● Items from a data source

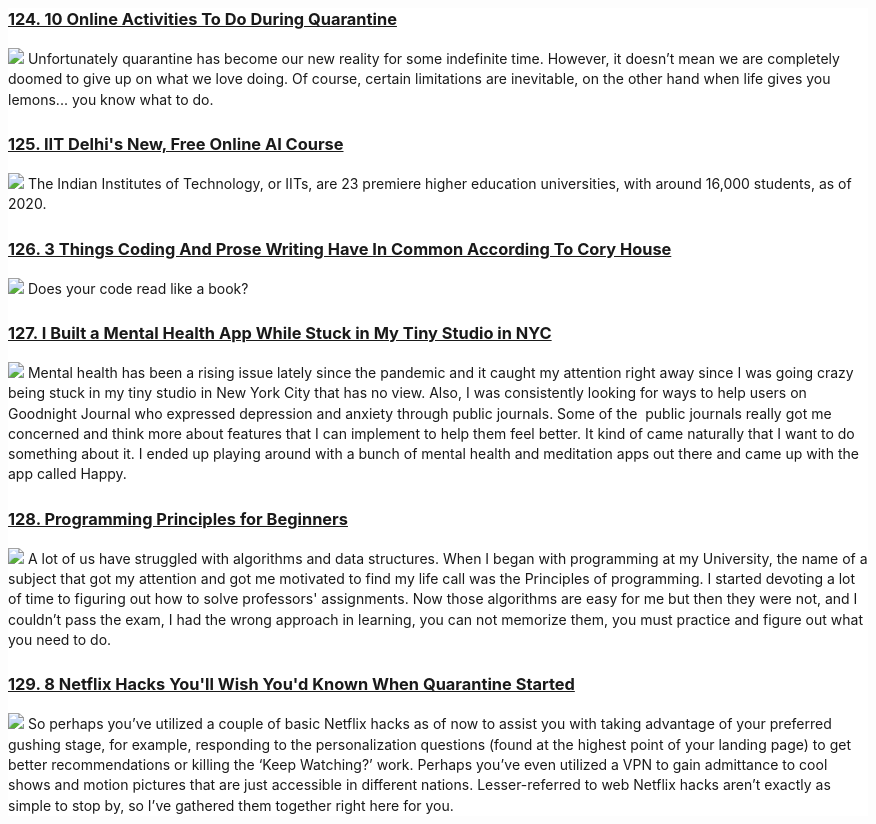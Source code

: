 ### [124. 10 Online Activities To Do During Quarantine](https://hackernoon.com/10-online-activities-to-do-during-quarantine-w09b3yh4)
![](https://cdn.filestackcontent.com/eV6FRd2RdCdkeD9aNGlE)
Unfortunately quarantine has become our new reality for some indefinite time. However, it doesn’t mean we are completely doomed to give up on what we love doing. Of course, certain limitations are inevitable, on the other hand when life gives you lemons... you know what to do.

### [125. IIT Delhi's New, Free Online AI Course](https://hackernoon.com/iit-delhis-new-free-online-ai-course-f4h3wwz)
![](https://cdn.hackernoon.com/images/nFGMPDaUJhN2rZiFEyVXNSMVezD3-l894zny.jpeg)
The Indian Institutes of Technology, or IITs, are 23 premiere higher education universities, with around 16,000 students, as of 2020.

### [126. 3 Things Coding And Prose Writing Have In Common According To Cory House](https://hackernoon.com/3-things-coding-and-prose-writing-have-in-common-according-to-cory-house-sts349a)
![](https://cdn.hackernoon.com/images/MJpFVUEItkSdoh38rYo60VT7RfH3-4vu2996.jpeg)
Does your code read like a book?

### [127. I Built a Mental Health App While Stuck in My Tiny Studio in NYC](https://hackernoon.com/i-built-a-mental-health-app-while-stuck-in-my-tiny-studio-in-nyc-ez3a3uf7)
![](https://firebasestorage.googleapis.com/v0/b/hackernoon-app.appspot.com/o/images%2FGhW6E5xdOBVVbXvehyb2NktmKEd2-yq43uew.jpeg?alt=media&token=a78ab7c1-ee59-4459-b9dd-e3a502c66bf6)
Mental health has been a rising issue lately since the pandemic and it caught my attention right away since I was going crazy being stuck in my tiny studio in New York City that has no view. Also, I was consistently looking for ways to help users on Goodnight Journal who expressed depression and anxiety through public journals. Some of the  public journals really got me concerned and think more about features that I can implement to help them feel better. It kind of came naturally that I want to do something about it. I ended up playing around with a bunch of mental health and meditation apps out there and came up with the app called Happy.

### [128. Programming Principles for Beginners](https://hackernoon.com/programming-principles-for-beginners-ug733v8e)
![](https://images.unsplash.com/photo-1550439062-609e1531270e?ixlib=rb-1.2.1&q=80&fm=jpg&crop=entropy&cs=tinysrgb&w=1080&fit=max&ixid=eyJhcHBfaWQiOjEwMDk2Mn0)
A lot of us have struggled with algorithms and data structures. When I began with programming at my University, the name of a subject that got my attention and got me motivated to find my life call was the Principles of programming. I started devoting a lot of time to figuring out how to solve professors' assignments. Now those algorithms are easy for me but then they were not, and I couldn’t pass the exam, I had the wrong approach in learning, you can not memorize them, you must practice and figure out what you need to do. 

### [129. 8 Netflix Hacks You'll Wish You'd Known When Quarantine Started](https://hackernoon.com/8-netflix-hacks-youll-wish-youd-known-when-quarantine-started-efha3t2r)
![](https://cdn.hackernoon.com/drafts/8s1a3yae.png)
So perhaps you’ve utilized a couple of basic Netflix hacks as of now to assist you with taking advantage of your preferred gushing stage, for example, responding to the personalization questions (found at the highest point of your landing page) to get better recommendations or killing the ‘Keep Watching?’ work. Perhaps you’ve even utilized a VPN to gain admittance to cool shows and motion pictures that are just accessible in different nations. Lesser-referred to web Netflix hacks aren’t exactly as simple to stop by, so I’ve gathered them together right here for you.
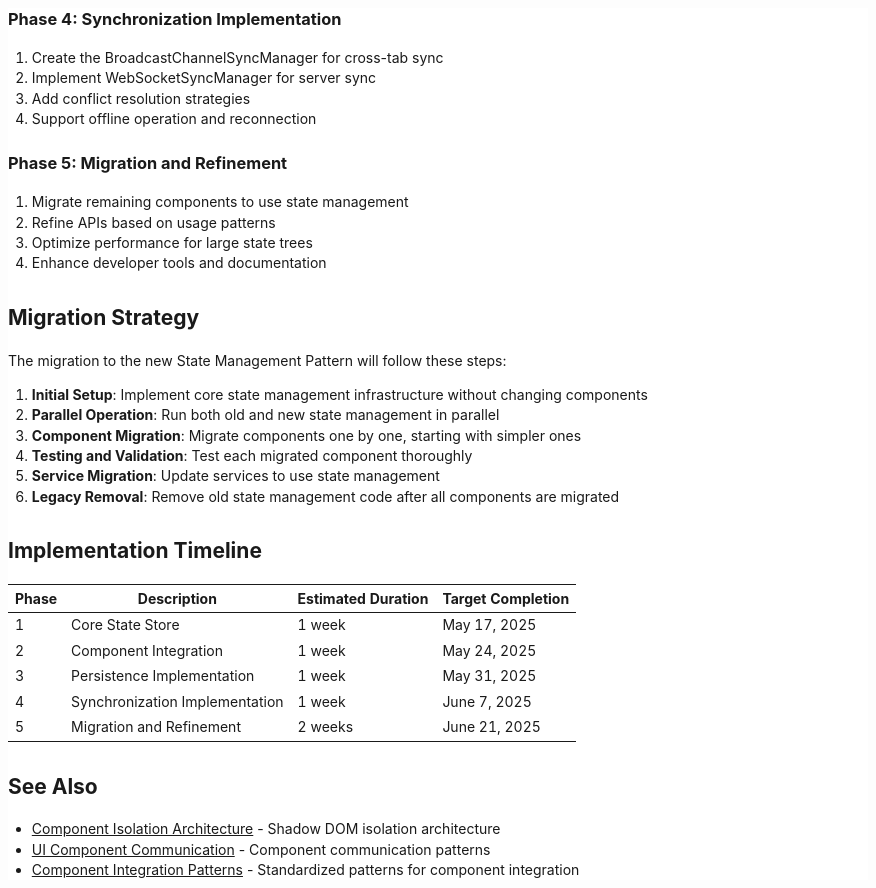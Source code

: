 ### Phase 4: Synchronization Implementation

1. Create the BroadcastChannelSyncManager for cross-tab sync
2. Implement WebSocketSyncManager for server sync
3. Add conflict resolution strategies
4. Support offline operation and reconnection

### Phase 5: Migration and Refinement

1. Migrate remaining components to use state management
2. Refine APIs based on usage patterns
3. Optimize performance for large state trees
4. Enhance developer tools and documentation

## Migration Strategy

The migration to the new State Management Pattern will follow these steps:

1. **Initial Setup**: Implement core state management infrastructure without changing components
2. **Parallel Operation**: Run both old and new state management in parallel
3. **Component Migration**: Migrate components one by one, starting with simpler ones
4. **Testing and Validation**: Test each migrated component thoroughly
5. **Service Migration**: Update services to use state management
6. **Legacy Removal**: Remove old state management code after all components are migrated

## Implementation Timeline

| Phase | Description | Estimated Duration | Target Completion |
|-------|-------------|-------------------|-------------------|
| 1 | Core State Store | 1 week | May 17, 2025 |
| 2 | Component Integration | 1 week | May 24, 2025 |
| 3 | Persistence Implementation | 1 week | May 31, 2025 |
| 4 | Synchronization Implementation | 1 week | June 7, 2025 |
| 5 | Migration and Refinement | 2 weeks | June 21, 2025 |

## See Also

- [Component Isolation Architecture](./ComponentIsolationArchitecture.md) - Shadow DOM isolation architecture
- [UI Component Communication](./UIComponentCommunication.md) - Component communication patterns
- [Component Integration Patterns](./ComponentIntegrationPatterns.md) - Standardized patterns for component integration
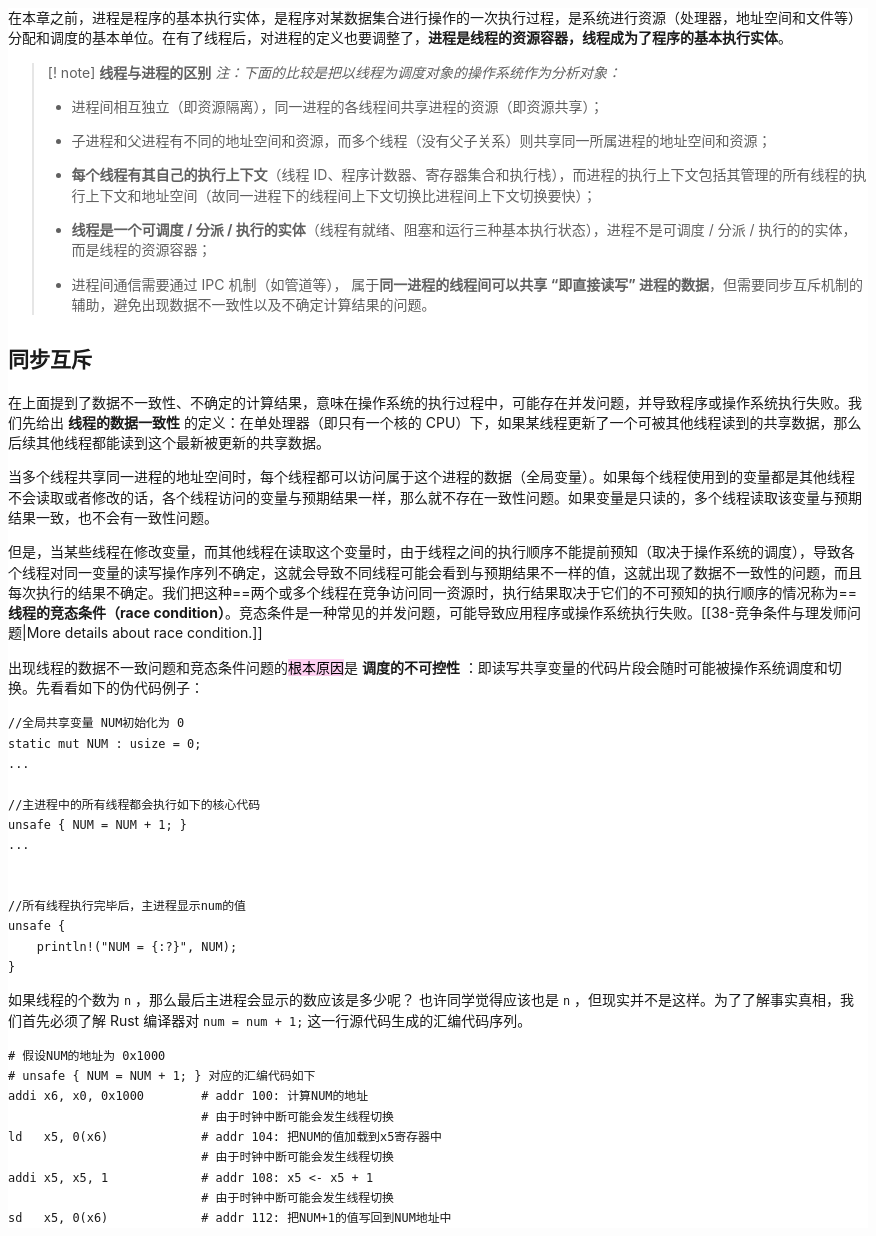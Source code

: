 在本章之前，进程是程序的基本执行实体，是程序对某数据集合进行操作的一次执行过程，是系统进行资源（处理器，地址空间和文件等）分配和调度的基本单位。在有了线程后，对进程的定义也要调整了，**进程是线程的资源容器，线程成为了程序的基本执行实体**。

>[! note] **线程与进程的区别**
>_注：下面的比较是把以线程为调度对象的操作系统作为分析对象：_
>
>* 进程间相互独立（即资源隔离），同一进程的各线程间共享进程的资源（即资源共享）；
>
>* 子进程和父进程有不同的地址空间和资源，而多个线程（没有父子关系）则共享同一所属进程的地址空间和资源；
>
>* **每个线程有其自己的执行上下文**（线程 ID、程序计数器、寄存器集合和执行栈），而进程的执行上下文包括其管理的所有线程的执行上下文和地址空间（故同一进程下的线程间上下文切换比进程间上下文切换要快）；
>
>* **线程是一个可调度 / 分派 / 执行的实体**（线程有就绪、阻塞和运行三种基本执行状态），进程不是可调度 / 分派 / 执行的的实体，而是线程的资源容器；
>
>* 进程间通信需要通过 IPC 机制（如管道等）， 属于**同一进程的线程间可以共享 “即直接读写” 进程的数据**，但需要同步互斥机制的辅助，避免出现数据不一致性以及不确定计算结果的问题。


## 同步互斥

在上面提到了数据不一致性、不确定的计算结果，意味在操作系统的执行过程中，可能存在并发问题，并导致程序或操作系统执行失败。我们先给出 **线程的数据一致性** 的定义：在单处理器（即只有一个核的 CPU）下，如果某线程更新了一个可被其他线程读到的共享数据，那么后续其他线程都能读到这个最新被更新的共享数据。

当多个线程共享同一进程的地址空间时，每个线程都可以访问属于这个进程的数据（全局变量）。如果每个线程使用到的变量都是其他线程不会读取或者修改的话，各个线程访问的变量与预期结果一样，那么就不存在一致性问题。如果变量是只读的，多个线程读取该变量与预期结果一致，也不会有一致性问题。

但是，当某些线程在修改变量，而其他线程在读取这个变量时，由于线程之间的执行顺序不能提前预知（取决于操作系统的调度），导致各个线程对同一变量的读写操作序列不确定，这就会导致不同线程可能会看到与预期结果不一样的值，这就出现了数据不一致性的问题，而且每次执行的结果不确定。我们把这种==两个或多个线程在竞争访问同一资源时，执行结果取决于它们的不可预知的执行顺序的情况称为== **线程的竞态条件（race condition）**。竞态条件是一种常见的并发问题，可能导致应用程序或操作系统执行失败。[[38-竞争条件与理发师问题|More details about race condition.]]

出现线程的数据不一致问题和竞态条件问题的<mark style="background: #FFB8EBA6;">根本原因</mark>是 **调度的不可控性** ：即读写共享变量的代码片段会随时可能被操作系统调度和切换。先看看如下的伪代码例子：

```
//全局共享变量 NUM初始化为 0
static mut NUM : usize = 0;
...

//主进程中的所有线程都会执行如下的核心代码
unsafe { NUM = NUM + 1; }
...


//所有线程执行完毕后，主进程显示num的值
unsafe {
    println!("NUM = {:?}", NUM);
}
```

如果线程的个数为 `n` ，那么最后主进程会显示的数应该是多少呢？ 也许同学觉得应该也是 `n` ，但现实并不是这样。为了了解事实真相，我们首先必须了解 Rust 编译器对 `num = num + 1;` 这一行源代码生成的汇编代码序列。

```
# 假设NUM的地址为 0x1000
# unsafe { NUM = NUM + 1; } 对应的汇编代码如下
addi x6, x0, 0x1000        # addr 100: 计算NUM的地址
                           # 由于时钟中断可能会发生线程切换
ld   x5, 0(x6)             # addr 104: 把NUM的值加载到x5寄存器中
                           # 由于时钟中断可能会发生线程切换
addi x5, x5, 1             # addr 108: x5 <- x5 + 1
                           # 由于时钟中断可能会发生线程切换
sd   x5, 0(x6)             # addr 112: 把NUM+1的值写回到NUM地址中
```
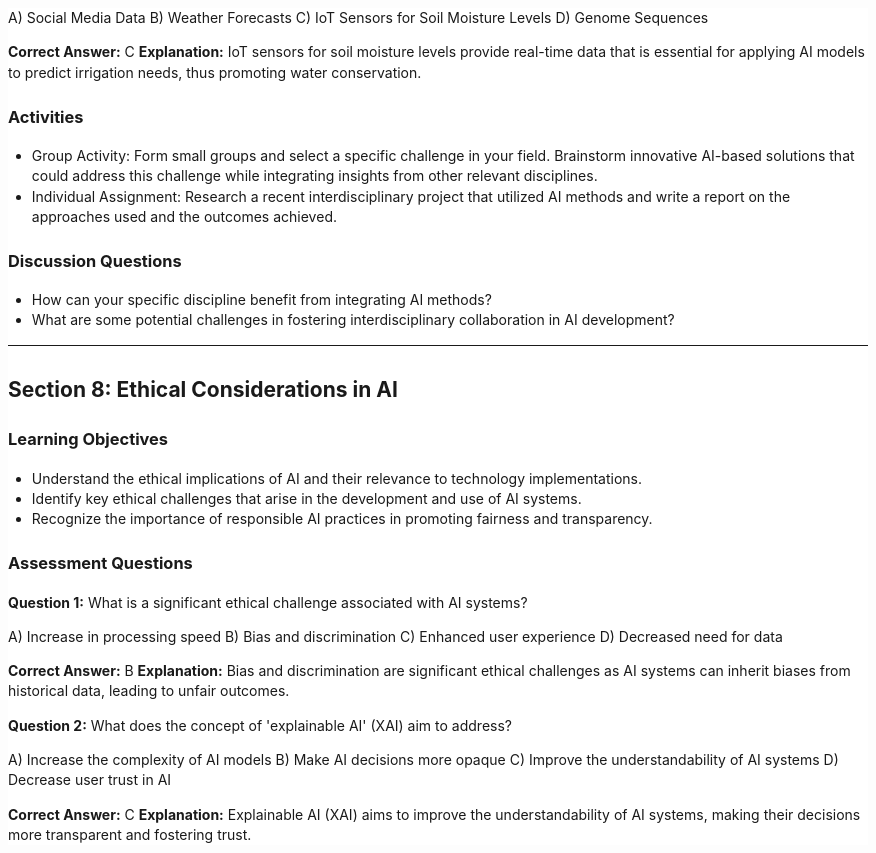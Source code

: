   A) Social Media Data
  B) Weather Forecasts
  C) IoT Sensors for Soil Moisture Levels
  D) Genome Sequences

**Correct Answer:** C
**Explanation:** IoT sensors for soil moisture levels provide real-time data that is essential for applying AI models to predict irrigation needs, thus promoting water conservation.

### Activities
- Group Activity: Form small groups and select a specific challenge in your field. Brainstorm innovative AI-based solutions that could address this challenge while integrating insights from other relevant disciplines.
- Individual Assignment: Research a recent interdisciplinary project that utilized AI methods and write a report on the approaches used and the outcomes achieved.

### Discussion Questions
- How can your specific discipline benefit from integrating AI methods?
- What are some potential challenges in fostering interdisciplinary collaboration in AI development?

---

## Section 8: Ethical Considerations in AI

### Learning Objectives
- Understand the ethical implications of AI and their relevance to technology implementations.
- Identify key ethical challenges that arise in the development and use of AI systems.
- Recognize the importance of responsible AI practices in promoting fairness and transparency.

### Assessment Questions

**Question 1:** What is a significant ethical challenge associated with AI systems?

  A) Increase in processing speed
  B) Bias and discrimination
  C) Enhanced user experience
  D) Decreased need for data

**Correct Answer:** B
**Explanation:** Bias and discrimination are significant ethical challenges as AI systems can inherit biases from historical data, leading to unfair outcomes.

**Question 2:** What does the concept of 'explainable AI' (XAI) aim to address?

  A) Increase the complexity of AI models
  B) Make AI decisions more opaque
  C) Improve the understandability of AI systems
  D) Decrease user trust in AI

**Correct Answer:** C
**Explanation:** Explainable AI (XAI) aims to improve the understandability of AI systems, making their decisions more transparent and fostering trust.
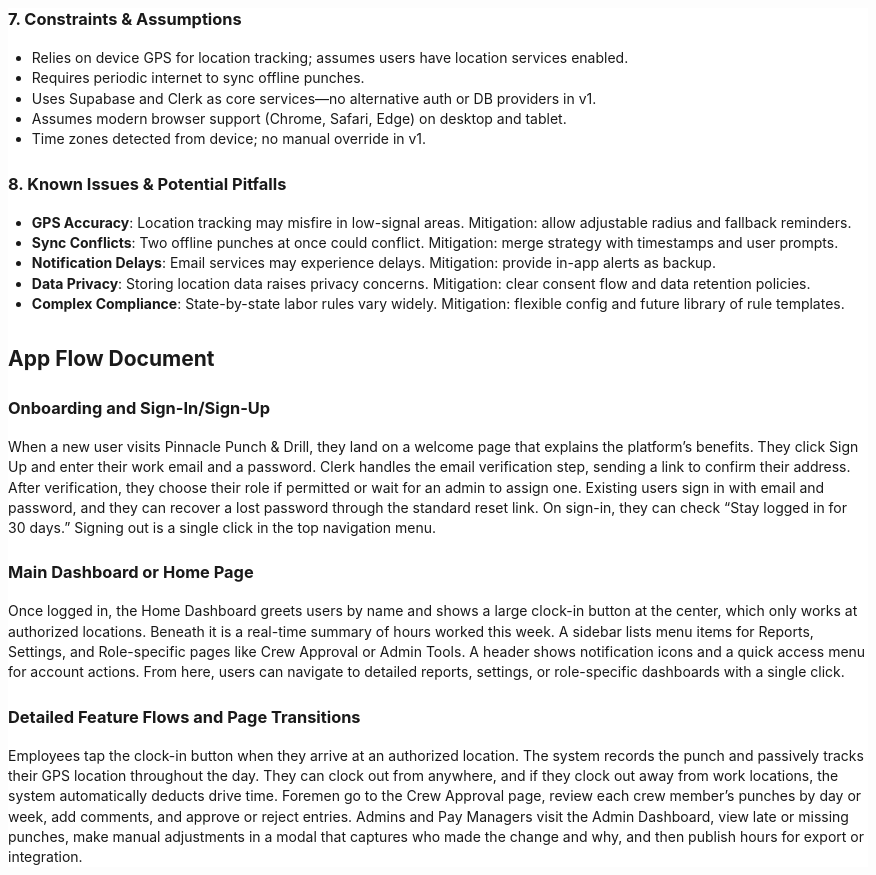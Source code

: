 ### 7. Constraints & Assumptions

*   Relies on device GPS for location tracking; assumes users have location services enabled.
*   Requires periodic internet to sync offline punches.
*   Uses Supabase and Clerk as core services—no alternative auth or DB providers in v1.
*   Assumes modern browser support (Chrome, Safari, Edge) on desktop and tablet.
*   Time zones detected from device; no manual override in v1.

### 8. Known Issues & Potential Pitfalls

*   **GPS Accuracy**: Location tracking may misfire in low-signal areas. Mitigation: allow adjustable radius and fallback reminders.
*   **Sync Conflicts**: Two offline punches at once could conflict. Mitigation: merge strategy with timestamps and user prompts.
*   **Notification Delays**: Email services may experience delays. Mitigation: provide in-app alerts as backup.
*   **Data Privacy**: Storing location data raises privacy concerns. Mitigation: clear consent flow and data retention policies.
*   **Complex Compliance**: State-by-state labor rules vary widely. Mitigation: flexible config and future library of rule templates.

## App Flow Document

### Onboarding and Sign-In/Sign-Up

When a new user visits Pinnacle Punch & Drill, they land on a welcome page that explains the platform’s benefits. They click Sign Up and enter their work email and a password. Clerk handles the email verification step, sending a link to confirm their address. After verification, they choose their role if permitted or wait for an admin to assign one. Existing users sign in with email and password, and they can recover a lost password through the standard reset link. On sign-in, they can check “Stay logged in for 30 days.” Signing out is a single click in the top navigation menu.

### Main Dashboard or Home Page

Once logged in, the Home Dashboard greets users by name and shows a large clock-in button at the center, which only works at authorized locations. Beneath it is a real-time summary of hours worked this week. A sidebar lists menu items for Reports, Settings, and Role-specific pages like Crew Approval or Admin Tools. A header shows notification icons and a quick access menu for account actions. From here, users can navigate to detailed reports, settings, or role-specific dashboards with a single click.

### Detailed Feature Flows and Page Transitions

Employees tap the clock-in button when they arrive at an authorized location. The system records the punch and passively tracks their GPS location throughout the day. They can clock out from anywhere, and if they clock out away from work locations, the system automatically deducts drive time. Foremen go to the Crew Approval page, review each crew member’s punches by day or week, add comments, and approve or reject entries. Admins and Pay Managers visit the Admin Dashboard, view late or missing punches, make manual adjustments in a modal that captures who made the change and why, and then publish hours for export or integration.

● What you will do
Each line above where the word "discrimination" occurs should be returned in full.

● The answer
  B) Bias and discrimination
**Explanation:** Bias and discrimination are significant ethical challenges as AI systems can inherit biases from historical data, leading to unfair outcomes.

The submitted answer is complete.